UNITED STATES

SECURITIES AND EXCHANGE COMMISSION

WASHINGTON, D.C.   20549

 


 

FORM 8-K

 

CURRENT REPORT

 

Pursuant to Section 13 or 15(d) of the Securities Exchange Act of 1934

 

April 11, 2006

Date of Report (Date of earliest event reported)

 

AAR CORP.

(Exact Name of Registrant as Specified in Its Charter)

 

Delaware

(State or other jurisdiction of incorporation)

 

1-6263

 

36-2334820

(Commission File Number)

 

(IRS Employer Identification No.)

 

One AAR Place, 1100 N. Wood Dale Road

Wood Dale, Illinois 60191

(Address and Zip Code of Principal Executive Offices)

 

Registrant’s telephone number, including area code:  (630) 227-2000

 

Check the appropriate box below if the Form 8-K filing is intended to simultaneously satisfy the filing obligation of the registrant under any of the following provisions:

 

o  Written communications pursuant to Rule 425 under the Securities Act (17 CFR 230.425)

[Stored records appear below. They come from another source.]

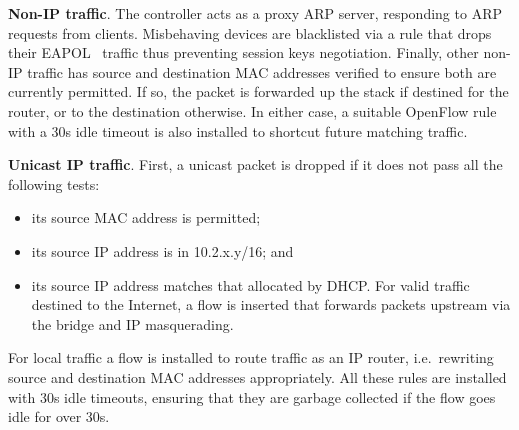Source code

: \textbf{Non-IP traffic}.  The controller acts as a proxy ARP server,
responding to ARP requests from clients.  Misbehaving devices are
blacklisted via a rule that drops their EAPOL~\cite{rfc:3748} traffic
thus preventing session keys negotiation.
Finally, other non-IP traffic has source and destination MAC addresses
verified to ensure both are currently permitted.  If so, the packet is
forwarded up the stack if destined for the router, or to the
destination otherwise.  In either case, a suitable OpenFlow rule with
a 30s idle timeout is also installed to shortcut future matching
traffic.

\textbf{Unicast IP traffic}.  First, a unicast packet is dropped if it
does not pass all the following tests: 
\begin{itemize}
    \item its source MAC address is
permitted; 
    \item its source IP address is in 10.2.x.y/16; and
    \item its source IP address matches that allocated by DHCP.  For
valid traffic destined to the Internet, a flow is inserted that forwards
packets upstream via the bridge and IP masquerading.  
\end{itemize}
For local traffic 
a flow is installed to route traffic as an
IP router, i.e.~rewriting source and destination MAC
addresses appropriately. 
All these rules are installed with 30s idle timeouts,
ensuring that they are garbage collected if the flow goes idle for
over 30s.

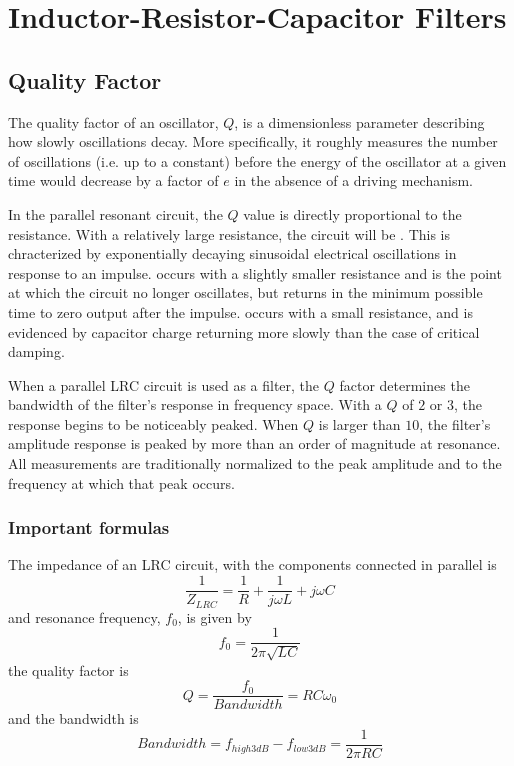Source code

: \documentclass[12pt, a4paper, oneside, openright, titlepage]{book}
\begin{document}
\chapter{Inductor-Resistor-Capacitor Filters}

\section{Quality Factor}

The quality factor of an oscillator, $Q$, is a dimensionless parameter describing how slowly oscillations decay. More specifically, it roughly measures the number of oscillations (i.e. up to a constant) before the energy of the oscillator at a given time would decrease by a factor of $e$ in the absence of a driving mechanism. 

In the parallel resonant circuit, the $Q$ value is directly proportional to the resistance. With a relatively large resistance, the circuit will be . This is chracterized by exponentially decaying sinusoidal electrical oscillations in response to an impulse.  occurs with a slightly smaller resistance and is the point at which the circuit no longer oscillates, but returns in the minimum possible time to zero output after the impulse.  occurs with a small resistance, and is evidenced by capacitor charge returning more slowly than the case of critical damping.

When a parallel LRC circuit is used as a filter, the $Q$ factor determines the bandwidth of the filter's response in frequency space. With a $Q$ of $2$ or $3$, the response begins to be noticeably peaked. When $Q$ is larger than $10$, the filter's amplitude response is peaked by more than an order of magnitude at resonance. All measurements are traditionally normalized to the peak amplitude and to the frequency at which that peak occurs.

\subsection{Important formulas}

The impedance of an LRC circuit, with the components connected in parallel is \begin{equation*}
    \frac{1}{Z_{LRC}} = \frac{1}{R}  + \frac{1}{j\omega L} + j\omega C
\end{equation*}
and resonance frequency, $f_0$, is given by \begin{equation*}
    f_0 = \frac{1}{2\pi \sqrt{LC}}
\end{equation*}
the quality factor is \begin{equation*}
    Q = \frac{f_0}{Bandwidth} = RC\omega_0
\end{equation*}
and the bandwidth is \begin{equation*}
    Bandwidth = f_{high3dB} - f_{low3dB} = \frac{1}{2\pi RC}
\end{equation*}
\end{document}

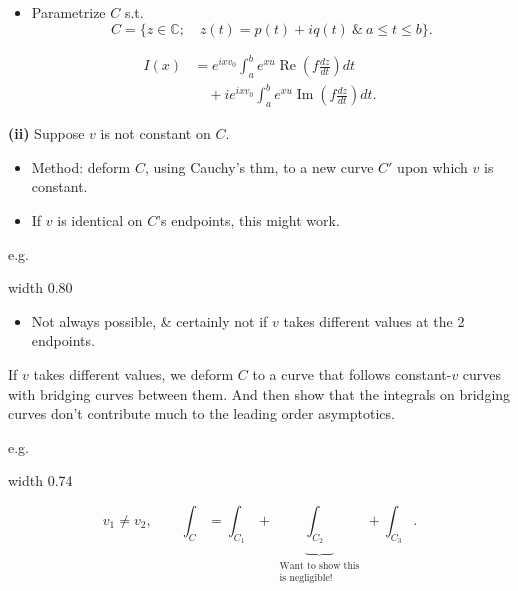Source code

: \documentclass[11pt,a4paper]{article}
\begin{document}
\begin{itemize}
    \item Parametrize $C$ s.t.
    \[
        C=\bigl\{z\in\mathbb C;\quad
        z(t)=p(t)+iq(t)\ \&\ a\leq t\leq b\bigr\}.
    \]
\end{itemize}
\begin{align*}
    I(x)&=e^{ixv_0}\int_a^b e^{xu}
    \operatorname{Re}\!\left(f\frac{dz}{dt}\right)dt\\
    &\quad+i e^{ixv_0}\int_a^b e^{xu}
    \operatorname{Im}\!\left(f\frac{dz}{dt}\right)dt.
\end{align*}

\clearpage
\noindent\textbf{(ii)} Suppose $v$ is not constant on $C$.

\begin{itemize}
    \item Method: deform $C$, using Cauchy's thm, to a new curve $C'$
    upon which $v$ is constant.
    \item If $v$ is identical on $C$'s endpoints, this might work.
\end{itemize}

\noindent e.g.
\begin{center}
    \pdfximage width 0.80\linewidth {figures/asymptotic-lecture9/equal-endpoint-phase.png}
    \leavevmode\pdfrefximage\pdflastximage
\end{center}

\begin{itemize}
    \item Not always possible, \& certainly not if $v$ takes different
    values at the 2 endpoints.
\end{itemize}

If $v$ takes different values, we deform $C$ to a curve that follows
constant-$v$ curves with bridging curves between them. And then show
that the integrals on bridging curves don't contribute much to the
leading order asymptotics.

\medskip
\noindent e.g.
\begin{center}
    \pdfximage width 0.74\linewidth {figures/asymptotic-lecture9/bridging-contour.png}
    \leavevmode\pdfrefximage\pdflastximage
\end{center}
\[
    v_1\neq v_2,\qquad
    \int_C=\int_{C_1}+\underbrace{\int_{C_2}}_{
        \substack{\text{Want to show this}\\\text{is negligible!}}}
        +\int_{C_3}.
\]
\end{document}
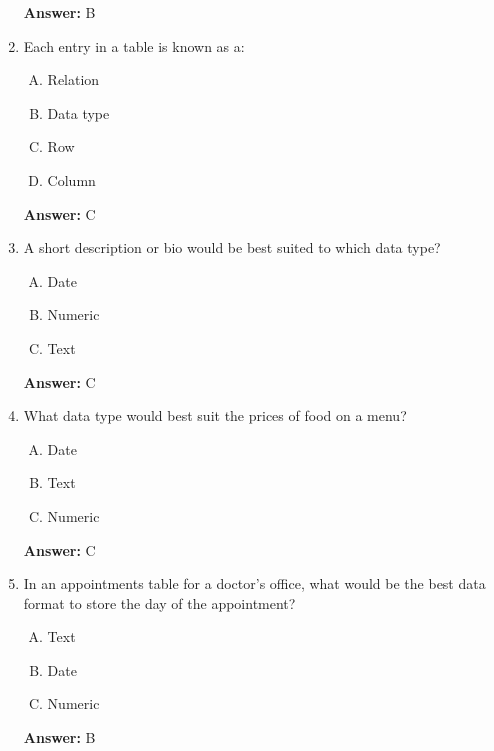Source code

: \documentclass[12pt]{article}
\begin{document}
\begin{enumerate}[1.]
    \bigskip

    \textbf{Answer:} B

    \item

    Each entry in a table is known as a:

    \bigskip

    \begin{enumerate}[A.]
        \item Relation
        \item Data type
        \item Row
        \item Column
    \end{enumerate}

    \bigskip

    \textbf{Answer:} C

    \item

    A short description or bio would be best suited to which data type?

    \bigskip

    \begin{enumerate}[A.]
        \item Date
        \item Numeric
        \item Text
    \end{enumerate}

    \bigskip

    \textbf{Answer:} C

    \item

    What data type would best suit the prices of food on a menu?

    \bigskip

    \begin{enumerate}[A.]
        \item Date
        \item Text
        \item Numeric
    \end{enumerate}

    \bigskip

    \textbf{Answer:} C

    \item

    In an appointments table for a doctor's office, what would be the best data
    format to store the day of the appointment?

    \bigskip

    \begin{enumerate}[A.]
        \item Text
        \item Date
        \item Numeric
    \end{enumerate}

    \bigskip

    \textbf{Answer:} B
\end{enumerate}
\end{document}
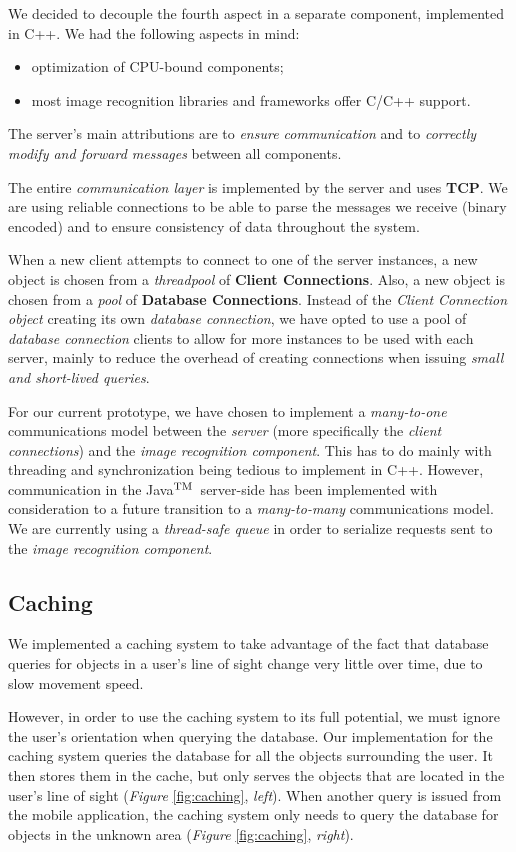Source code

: \documentclass[a4paper,onecolumn,oneside,titlepage,11pt]{report}
\def\tm{\leavevmode\hbox{$\rm {}^{TM}$}}
\begin{document}
We decided to decouple the fourth aspect in a separate component, implemented in C++. We had the following aspects in mind:
\begin{itemize}
	\item optimization of CPU-bound components;
	\item most image recognition libraries and frameworks offer C/C++ support.
\end{itemize}
The server's main attributions are to \emph{ensure communication} and to \emph{correctly modify and forward messages} between all components.

The entire \emph{communication layer} is implemented by the server and uses \textbf{TCP}. We are using reliable connections to be able to parse the messages we receive (binary encoded) and to ensure consistency of data throughout the system.

When a new client attempts to connect to one of the server instances, a new object is chosen from a \emph{threadpool} of \textbf{Client Connections}. Also, a new object is chosen from a \emph{pool} of \textbf{Database Connections}. Instead of the \emph{Client Connection object} creating its own \emph{database connection}, we have opted to use a pool of \emph{database connection} clients to allow for more instances to be used with each server, mainly to reduce the overhead of creating connections when issuing \emph{small and short-lived queries}.

For our current prototype, we have chosen to implement a \emph{many-to-one} communications model between the \emph{server} (more specifically the \emph{client connections}) and the \emph{image recognition component}. This has to do mainly with threading and synchronization being tedious to implement in C++. However, communication in the Java\tm\ server-side has been implemented with consideration to a future transition to a \emph{many-to-many} communications model. We are currently using a \emph{thread-safe queue} in order to serialize requests sent to the \emph{image recognition component}.

\subsection{Caching}
We implemented a caching system to take advantage of the fact that database queries for objects in a user's line of sight change very little over time, due to slow movement speed.

However, in order to use the caching system to its full potential, we must ignore the user's orientation when querying the database. Our implementation for the caching system queries the database for all the objects surrounding the user. It then stores them in the cache, but only serves the objects that are located in the user's line of sight (\emph{Figure} \ref{fig:caching}, \emph{left}). When another query is issued from the mobile application, the caching system only needs to query the database for objects in the unknown area (\emph{Figure} \ref{fig:caching}, \emph{right}).
\end{document}
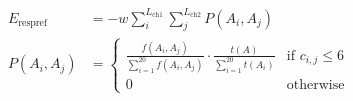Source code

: \documentclass[paper=a5,fontsize=12pt]{scrbook}
\begin{document}
            \begin{preview}

            
            \begin{align}
            E_{\text{respref}} &= -w \sum_{i}^{L_{\text{ch1}}} \sum_{j}^{L_{\text{ch2}}} P(A_i, A_j) \\
            P(A_i, A_j) &=
            \begin{cases}
                \frac{f(A_i, A_j)}{\sum_{i=1}^{20} f(A_i, A_j)} \cdot \frac{t(A)}{\sum_{i=1}^{20} t(A_i)} & \text{if } c_{i,j} \leq 6 \\
                0 & \text{otherwise}
            \end{cases}
            \end{align}
            


            \end{preview}
            
\end{document}
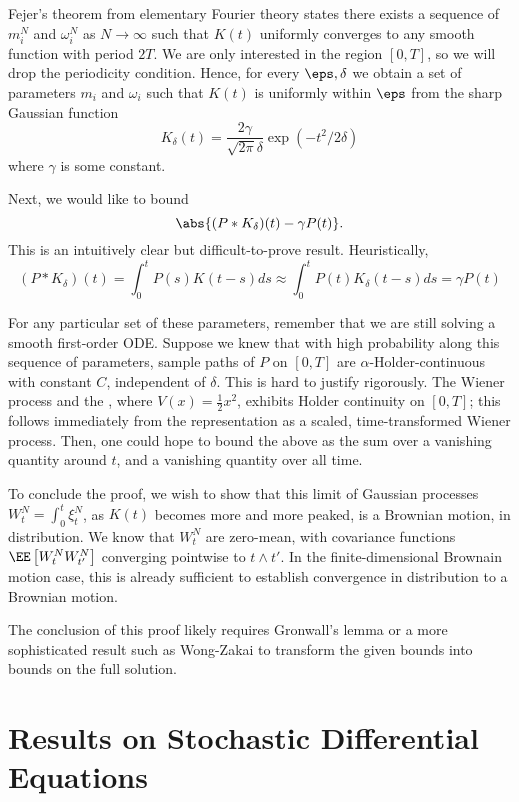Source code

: \documentclass{scrartcl}
\begin{document}
Fejer's theorem from elementary Fourier theory states there exists a sequence of $m^N_i$ and $\omega^N_i$ as $N\to \infty$ such that $K(t)$ uniformly converges to any smooth function with period $2T$. We are only interested in the region $[0,T]$, so we will drop the periodicity condition. Hence, for every $\eps, \delta$ we obtain a set of parameters $m_i$ and $\omega_i$ such that $K(t)$ is uniformly within $\eps$ from the sharp Gaussian function
\[
    K_\delta(t) = \frac{2\gamma}{\sqrt{2\pi}\delta} \exp\left(-t^2/2\delta\right)
\]
where $\gamma$ is some constant.

Next, we would like to bound
\[
    \abs{(P * K_\delta)(t) - \gamma P(t)}.   
\]
This is an intuitively clear but difficult-to-prove result. Heuristically,
\[
    (P * K_\delta)(t) = \int_0^t P(s) K(t-s)ds \approx \int_0^t P(t) K_\delta(t-s)ds = \gamma P(t)
\]

For any particular set of these parameters, remember that we are still solving a smooth first-order ODE. Suppose we knew that with high probability along this sequence of parameters, sample paths of $P$ on $[0,T]$ are $\alpha$-Holder-continuous with constant $C$, independent of $\delta$. This is hard to justify rigorously. The Wiener process and the , where $V(x) = \frac12 x^2$, exhibits Holder continuity on $[0,T]$; this follows immediately from the representation as a scaled, time-transformed Wiener process. Then, one could hope to bound the above as the sum over a vanishing quantity around $t$, and a vanishing quantity over all time.

To conclude the proof, we wish to show that this limit of Gaussian processes $W^N_t = \int_0^t \xi^N_t$, as $K(t)$ becomes more and more peaked, is a Brownian motion, in distribution. We know that $W^N_t$ are zero-mean, with covariance functions $\EE\left[W^N_t W^N_{t'}\right]$ converging pointwise to $t\land t'$. In the finite-dimensional Brownain motion case, this is already sufficient to establish convergence in distribution to a Brownian motion.

The conclusion of this proof likely requires Gronwall's lemma or a more sophisticated result such as Wong-Zakai to transform the given bounds into bounds on the full solution.


\section{Results on Stochastic Differential Equations}
\end{document}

o  Soliciting material pursuant to Rule 14a-12 under the Exchange Act (17 CFR 240.14a-12)

o  Pre-commencement communications pursuant to Rule 14d-2(b) under the Exchange Act (17 CFR 240.14d-2(b))

o  Pre-commencement communications pursuant to Rule 13e-4(c) under the Exchange Act (17 CFR 240.13e-4(c))

 

 



 

Item 1.01

Entry Into a Material Definitive Agreement

 

On April 11, 2006, the Board of Directors of AAR CORP. (the “Company”) approved the acceleration of the vesting of all outstanding unvested stock options granted by the Company to employees, executive officers, and members of the Board of Directors. These stock options were granted principally in July 2003. As a result of this action, approximately 679,400 stock options that were scheduled to vest in fiscal 2007, 2008 and 2009 will become fully exercisable effective May 1, 2006.

 

The accelerated vesting enables the Company to reduce the amount of future compensation expense that would otherwise be required to be recognized in its consolidated statements of operations with respect to these options upon the adoption of SFAS
No. 123(R), “Share-Based Payment” which becomes effective for the Company June 1, 2006. The aggregate future pre-tax expense that is eliminated as a result of the acceleration is approximately $1.8 million. The acceleration will result in a non-case, pre-tax stock compensation expense of approximately $0.4 million in the fourth quarter of fiscal 2006.

 

Item 5.02

Departure of Directors or Principal Officers; Election of Directors; Appointment of Principal Officers

 

The Board of Directors of AAR CORP. elected Gerald F. Fitzgerald, Jr. to the Board of Directors of the Company effective April 11, 2006.  Mr. Fitzgerald is President and Chairman of Cornerstone Bancorp and LaSalle Bancorp, Inc. (LaSalle, IL).  Presently, Mr. Fitzgerald has not been named to a committee of the Board of Directors.

 

Item 9.01

Financial Statements and Exhibits

 

 

(d)

Exhibits

 

 

 

99.1

Press release announcing the election of Gerald F. Fitzgerald, Jr. to the Board of Directors of AAR CORP.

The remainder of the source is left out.